19 Dec 2011

Christmas 2011 – green or white?

Over the past week I’ve had a flurry of tweets asking about the chance of a white Christmas, so I thought it would be nice to see what’s in store, as well as looking at how common they actually are.

Despite snowy scenes being commonplace on the front of Christmas cards and featuring heavily in festive shop window displays, widespread snow is relatively uncommon in the UK during December.

Statistically, snow is more likely to fall in between January and March than December. Sleet or snow falls on average for just five days in December, in comparison to 7.6 days in January, 6.8 days in February and six days in March.

Last year was a notable exception though, when the UK had an early start to winter, with much of the UK having significant snow in the run-up to Christmas.

On Christmas Day 2010, 83 per cent of weather stations in the UK had snow lying on the ground – the highest amount ever recorded.
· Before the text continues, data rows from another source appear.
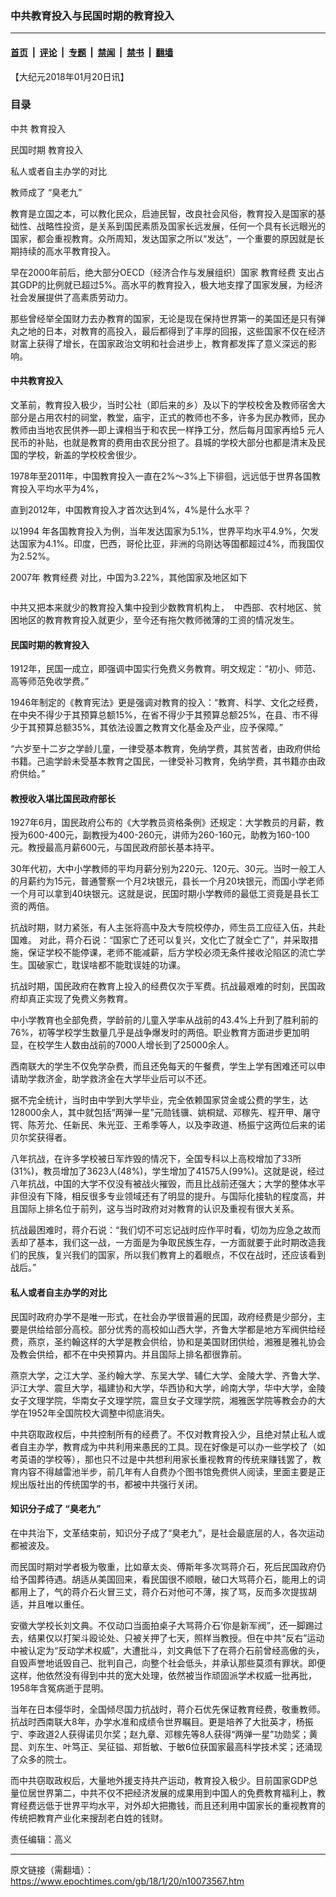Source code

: ### 中共教育投入与民国时期的教育投入

---

#### [首页](../../../..?n10073567) &nbsp;|&nbsp; [评论](../../../../../epoch-comment?n10073567) &nbsp;|&nbsp; [专题](../../../../../epoch-special?n10073567) &nbsp;|&nbsp; [禁闻](../../../../../epoch-news?n10073567) &nbsp;|&nbsp; [禁书](../../../../../books?n10073567) &nbsp;|&nbsp; [翻墙](https://github.com/gfw-breaker/nogfw/blob/master/README.md?n10073567)


<div class="post_content" id="artbody" itemprop="articleBody">
 <!-- article content begin -->
 <p>
  【大纪元2018年01月20日讯】
 </p>
 <h3>
  目录
 </h3>
 <p>
  中共
  <ok href="https://www.epochtimes.com/gb/tag/%E6%95%99%E8%82%B2%E6%8A%95%E5%85%A5.html">
   教育投入
  </ok>
 </p>
 <p>
  民国时期
  <ok href="https://www.epochtimes.com/gb/tag/%E6%95%99%E8%82%B2%E6%8A%95%E5%85%A5.html">
   教育投入
  </ok>
 </p>
 <p>
  私人或者自主办学的对比
 </p>
 <p>
  教师成了
  <ok href="https://www.epochtimes.com/gb/tag/%E2%80%9C%E8%87%AD%E8%80%81%E4%B9%9D%E2%80%9D.html">
   “臭老九”
  </ok>
 </p>
 <p>
  教育是立国之本，可以教化民众，启迪民智，改良社会风俗，教育投入是国家的基础性、战略性投资，是关系到国民素质及国家长远发展，任何一个具有长远眼光的国家，都会重视教育。众所周知，发达国家之所以“发达”，一个重要的原因就是长期持续的高水平教育投入。
 </p>
 <p>
  早在2000年前后，绝大部分OECD（经济合作与发展组织）国家
  <ok href="https://www.epochtimes.com/gb/tag/%E6%95%99%E8%82%B2%E7%BB%8F%E8%B4%B9.html">
   教育经费
  </ok>
  支出占其GDP的比例就已超过5%。高水平的教育投入，极大地支撑了国家发展，为经济社会发展提供了高素质劳动力。
 </p>
 <p>
  那些曾经举全国财力去办教育的国家，无论是现在保持世界第一的美国还是只有弹丸之地的日本，对教育的高投入，最后都得到了丰厚的回报，这些国家不仅在经济财富上获得了增长，在国家政治文明和社会进步上，教育都发挥了意义深远的影响。
 </p>
 <h4>
  中共教育投入
 </h4>
 <p>
  文革前，教育投入极少，当时公社（即后来的乡）及以下的学校校舍及教师宿舍大部分是占用农村的祠堂，教堂，庙宇，正式的教师也不多，许多为民办教师，民办教师由当地农民供养—即上课相当于和农民一样挣工分，然后每月国家再给5 元人民币的补贴，也就是教育的费用由农民分担了。县城的学校大部分也都是清末及民国的学校，新盖的学校校舍很少。
 </p>
 <p>
  1978年至2011年，中国教育投入一直在2%～3%上下徘徊，远远低于世界各国教育投入平均水平为4%，
 </p>
 <p>
  直到2012年，中国教育投入才首次达到4%，4%是什么水平？
 </p>
 <p>
  以1994 年各国教育投入为例，当年发达国家为5.1%，世界平均水平4.9%，欠发达国家为4.1%。印度，巴西，哥伦比亚，非洲的乌刚达等国都超过4%，而我国仅为2.52%。
 </p>
 <p>
  2007年
  <ok href="https://www.epochtimes.com/gb/tag/%E6%95%99%E8%82%B2%E7%BB%8F%E8%B4%B9.html">
   教育经费
  </ok>
  对比，中国为3.22%，其他国家及地区如下
 </p>
 <p style="text-align: center;">
  <ok href="https://i.epochtimes.com/assets/uploads/2018/01/f2e7be39f5c2276c854d7a6024298dcd.jpg">
   <img alt="" class="alignnone size-large wp-image-10073574" src="https://i.epochtimes.com/assets/uploads/2018/01/f2e7be39f5c2276c854d7a6024298dcd-600x256.jpg"/>
  </ok>
 </p>
 <p>
  中共又把本来就少的教育投入集中投到少数教育机构上，  中西部、农村地区、贫困地区的教育教育投入就更少，至今还有拖欠教师微薄的工资的情况发生。
 </p>
 <h4>
  民国时期的教育投入
 </h4>
 <p>
  1912年，民国一成立，即强调中国实行免费义务教育。明文规定：“初小、师范、高等师范免收学费。”
 </p>
 <p>
  1946年制定的《教育宪法》更是强调对教育的投入：“教育、科学、文化之经费，在中央不得少于其预算总额15%，在省不得少于其预算总额25%，在县、市不得少于其预算总额35%，其依法设置之教育文化基金及产业，应予保障。”
 </p>
 <p>
  “六岁至十二岁之学龄儿童，一律受基本教育，免纳学费，其贫苦者，由政府供给书籍。己逾学龄未受基本教育之国民，一律受补习教育，免纳学费，其书籍亦由政府供给。”
 </p>
 <h4>
  教授收入堪比国民政府部长
 </h4>
 <p>
  1927年6月，国民政府公布的《大学教员资格条例》还规定：大学教员的月薪，教授为600-400元，副教授为400-260元，讲师为260-160元，助教为160-100元。教授最高月薪600元，与国民政府部长基本持平。
 </p>
 <p>
  30年代初，大中小学教师的平均月薪分别为220元、120元、30元。当时一般工人的月薪约为15元，普通警察一个月2块银元，县长一个月20块银元，而国小学老师一个月可以拿到40块银元。这就是说，民国时期小学教师的最低工资竟是县长工资的两倍。
 </p>
 <p>
  抗战时期，财力紧张，有人主张将高中及大专院校停办，师生员工应征入伍，共赴国难。 对此，蒋介石说：“国家亡了还可以复兴，文化亡了就全亡了”，并采取措施，保证学校不能停课，老师不能减薪，后方学校必须无条件接收沦陷区的流亡学生。国破家亡，耽误啥都不能耽误娃的功课。
 </p>
 <p>
  抗战时期，国民政府在教育上投入的经费仅次于军费。抗战最艰难的时刻，民国政府却真正实现了免费义务教育。
 </p>
 <p>
  中小学教育也全部免费，学龄前的儿童入学率从战前的43.4%上升到了胜利前的76%，初等学校学生数量几乎是战争爆发时的两倍。职业教育方面进步更加明显，在校学生人数由战前的7000人增长到了25000余人。
 </p>
 <p>
  西南联大的学生不仅免学杂费，而且还免每天的午餐费，学生上学有困难还可以申请助学救济金，助学救济金在大学毕业后可以不还。
 </p>
 <p>
  据不完全统计，当时由中学到大学毕业，完全依赖国家贷金或公费的学生，达128000余人，其中就包括“两弹一星”元勋钱骥、姚桐斌、邓稼先、程开甲、屠守锷、陈芳允、任新民、朱光亚、王希季等人，以及李政道、杨振宁这两位后来的诺贝尔奖获得者。
 </p>
 <p>
  八年抗战，在许多学校被日军炸毁的情况下，全国专科以上高校增加了33所(31%)，教员增加了3623人(48%)，学生增加了41575人(99%)。这就是说，经过八年抗战，中国的大学不仅没有被战火摧毁，而且比战前还强大；大学的整体水平非但没有下降，相反很多专业领域还有了明显的提升。与国际化接轨的程度高，并且国际上排名位于前列，这与当时政府对对教育的认识及重视有很大关系。
 </p>
 <p>
  抗战最困难时，蒋介石说：“我们切不可忘记战时应作平时看，切勿为应急之故而丢却了基本，我们这一战，一方面是为争取民族生存，一方面就要于此时期改造我们的民族，复兴我们的国家，所以我们教育上的着眼点，不仅在战时，还应该看到战后。”
 </p>
 <h4>
  私人或者自主办学的对比
 </h4>
 <p>
  民国时政府办学不是唯一形式，在社会办学很普遍的民国，政府经费是少部分，主要是供给给部分高校。部分优秀的高校如山西大学，齐鲁大学都是地方军阀供给经费，燕京，圣约翰这样的大学是教会供给，协和是美国财团供给，湘雅是雅礼协会及教会供给，都不在中央预算内。并且国际上排名都很靠前。
 </p>
 <p>
  燕京大学，之江大学、圣约翰大学、东吴大学、辅仁大学、金陵大学、齐鲁大学、沪江大学、震旦大学，福建协和大学，华西协和大学，岭南大学，华中大学，金陵女子文理学院，华南女子文理学院，震旦女子文理学院，湘雅医学院等教会办的大学在1952年全国院校大调整中彻底消失。
 </p>
 <p>
  中共窃取政权后，中共控制所有的经费了。不仅对教育投入少，且绝对禁止私人或者自主办学，教育成为中共利用来愚民的工具。现在好像是可以办一些学校了（如考英语的学校等），那也只不过是中共想利用家长重视教育的传统来赚钱罢了，教育内容不得越雷池半步，前几年有人自费办个图书馆免费供人阅读，里面主要是正规出版社出的传统国学的书，都被中共强行关闭。
 </p>
 <h4>
  知识分子成了
  <ok href="https://www.epochtimes.com/gb/tag/%E2%80%9C%E8%87%AD%E8%80%81%E4%B9%9D%E2%80%9D.html">
   “臭老九”
  </ok>
 </h4>
 <p>
  在中共治下，文革结束前，知识分子成了“臭老九”，是社会最底层的人，各次运动都被波及。
 </p>
 <p>
  而民国时期对学者极为敬重，比如章太炎、傅斯年多次骂蒋介石，死后民国政府仍给予国葬待遇。胡适从美国回来，看民国很不顺眼，破口大骂蒋介石，能用上的词都用上了，气的蒋介石火冒三丈，蒋介石对他可不薄，挨了骂，反而多次提拔胡适，并且唯以重任。
 </p>
 <p>
  安徽大学校长刘文典。不仅动口当面拍桌子大骂蒋介石‘你是新军阀”，还一脚踢过去，结果仅以打架斗殴论处、只被关押了七天，照样当教授。但在中共“反右”运动中被认定为“反动学术权威”，大遭批斗，刘文典低下了在蒋介石前曾经高傲的头，自毁声誉地诋毁自己、批判自己，向整个社会低头，并承认那些莫须有罪状。即便这样，他依然没有得到中共的宽大处理，依然被当作顽固派学术权威一批再批，1958年含冤病逝于昆明。
 </p>
 <p>
  当年在日本侵华时，全国倾尽国力抗战时，蒋介石优先保证教育经费，敬重教师。抗战时西南联大8年，办学水准和成绩令世界瞩目。更是培养了大批英才，杨振宁、李政道2人获得诺贝尔奖；赵九章、邓稼先等8人获得“两弹一星”功勋奖；黄昆、刘东生、叶笃正、吴征镒、郑哲敏、于敏6位获国家最高科学技术奖；还涌现了众多的院士。
 </p>
 <p>
  而中共窃取政权后，大量地外援支持共产运动，教育投入极少。目前国家GDP总量位居世界第二，中共不仅不把经济发展的成果用到中国人的免费教育福利上，教育经费远低于世界平均水平，对外却大把撒钱，而且还利用中国家长的重视教育的传统把教育产业化来搜刮老白姓的钱财。
 </p>
 <p>
  责任编辑：高义
 </p>
 <!-- article content end -->
 <div id="below_article_ad">
 </div>
</div>


---

原文链接（需翻墙）：https://www.epochtimes.com/gb/18/1/20/n10073567.htm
Sleet or snow also fell at 19 per cent of weather stations.

Image courtesy of NASA/GSFC, Rapid Response – snow cover across UK on 25th December 2010.

So what, technically, is a white Christmas? Well, many would say it’s when the ground is covered in snow on 25 December.

However the most widely used definition is for a single snowflake, including mixed with rain (sleet), to be seen falling on Christmas day at a specified location. This is the definition used by bookmakers for the purpose of taking bets.

The big question probably on your lips at this point is: what’s going to happen this Christmas?

Well, this year is looking like a green one rather than a white one. South westerly winds are going to bathe the UK in mild air, with temperatures for many places around 9-12C.

There’ll be a little cloud and rain for western Scotland, north west England and possibly the west coast of Wales. Otherwise it’ll be largely dry with bright or sunny spells.

For those travelling over the busy Christmas period, this will no doubt be welcome news – especially after the snow and ice that blanketed the UK this time last year.